The result should be every line of the listing that holds the word "push".

════════════════

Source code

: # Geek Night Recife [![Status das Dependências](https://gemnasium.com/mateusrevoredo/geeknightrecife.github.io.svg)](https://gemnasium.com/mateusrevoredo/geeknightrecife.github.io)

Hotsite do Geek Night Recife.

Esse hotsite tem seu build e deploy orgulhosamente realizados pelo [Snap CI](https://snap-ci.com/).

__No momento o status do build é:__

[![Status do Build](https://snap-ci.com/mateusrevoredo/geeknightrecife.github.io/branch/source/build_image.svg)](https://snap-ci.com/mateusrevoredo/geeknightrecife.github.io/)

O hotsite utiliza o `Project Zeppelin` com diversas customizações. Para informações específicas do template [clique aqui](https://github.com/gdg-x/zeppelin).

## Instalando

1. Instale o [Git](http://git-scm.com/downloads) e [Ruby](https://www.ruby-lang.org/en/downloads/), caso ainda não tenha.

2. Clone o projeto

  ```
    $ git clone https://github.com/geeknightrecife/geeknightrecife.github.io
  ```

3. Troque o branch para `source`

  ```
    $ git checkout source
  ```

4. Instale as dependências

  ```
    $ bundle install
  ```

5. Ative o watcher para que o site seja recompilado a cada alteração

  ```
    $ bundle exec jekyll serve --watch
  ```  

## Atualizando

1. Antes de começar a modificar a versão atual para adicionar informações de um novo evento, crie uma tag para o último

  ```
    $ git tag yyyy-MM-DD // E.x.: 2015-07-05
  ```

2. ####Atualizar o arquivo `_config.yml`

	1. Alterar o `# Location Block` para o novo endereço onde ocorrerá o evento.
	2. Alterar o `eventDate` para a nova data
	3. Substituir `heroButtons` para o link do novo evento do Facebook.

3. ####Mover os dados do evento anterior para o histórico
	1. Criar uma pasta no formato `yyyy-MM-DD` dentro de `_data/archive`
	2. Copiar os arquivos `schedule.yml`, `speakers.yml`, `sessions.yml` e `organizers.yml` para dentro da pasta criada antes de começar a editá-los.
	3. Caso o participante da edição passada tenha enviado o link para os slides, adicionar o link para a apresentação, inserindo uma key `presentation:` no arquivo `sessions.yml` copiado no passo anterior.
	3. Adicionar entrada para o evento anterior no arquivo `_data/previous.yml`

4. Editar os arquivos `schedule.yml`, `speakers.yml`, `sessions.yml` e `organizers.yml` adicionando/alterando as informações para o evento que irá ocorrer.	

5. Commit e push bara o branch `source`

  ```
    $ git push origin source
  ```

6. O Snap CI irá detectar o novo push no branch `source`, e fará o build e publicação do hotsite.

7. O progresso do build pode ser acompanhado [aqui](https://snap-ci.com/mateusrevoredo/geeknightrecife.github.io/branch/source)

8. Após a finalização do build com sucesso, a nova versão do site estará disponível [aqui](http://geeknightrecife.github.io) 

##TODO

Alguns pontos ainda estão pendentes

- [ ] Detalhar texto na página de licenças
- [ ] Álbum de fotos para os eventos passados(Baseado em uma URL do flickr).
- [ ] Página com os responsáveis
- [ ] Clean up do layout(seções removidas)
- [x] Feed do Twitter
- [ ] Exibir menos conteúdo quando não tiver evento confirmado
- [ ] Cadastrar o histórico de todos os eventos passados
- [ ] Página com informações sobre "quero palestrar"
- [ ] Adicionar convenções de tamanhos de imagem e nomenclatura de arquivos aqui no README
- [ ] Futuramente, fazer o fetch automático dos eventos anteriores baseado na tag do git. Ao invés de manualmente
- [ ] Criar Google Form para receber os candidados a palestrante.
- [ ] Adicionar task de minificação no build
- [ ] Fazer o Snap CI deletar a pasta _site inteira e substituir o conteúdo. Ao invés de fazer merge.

════════════════

* [Answer section]
5. Commit e push bara o branch `source`
    $ git push origin source
6. O Snap CI irá detectar o novo push no branch `source`, e fará o build e publicação do hotsite.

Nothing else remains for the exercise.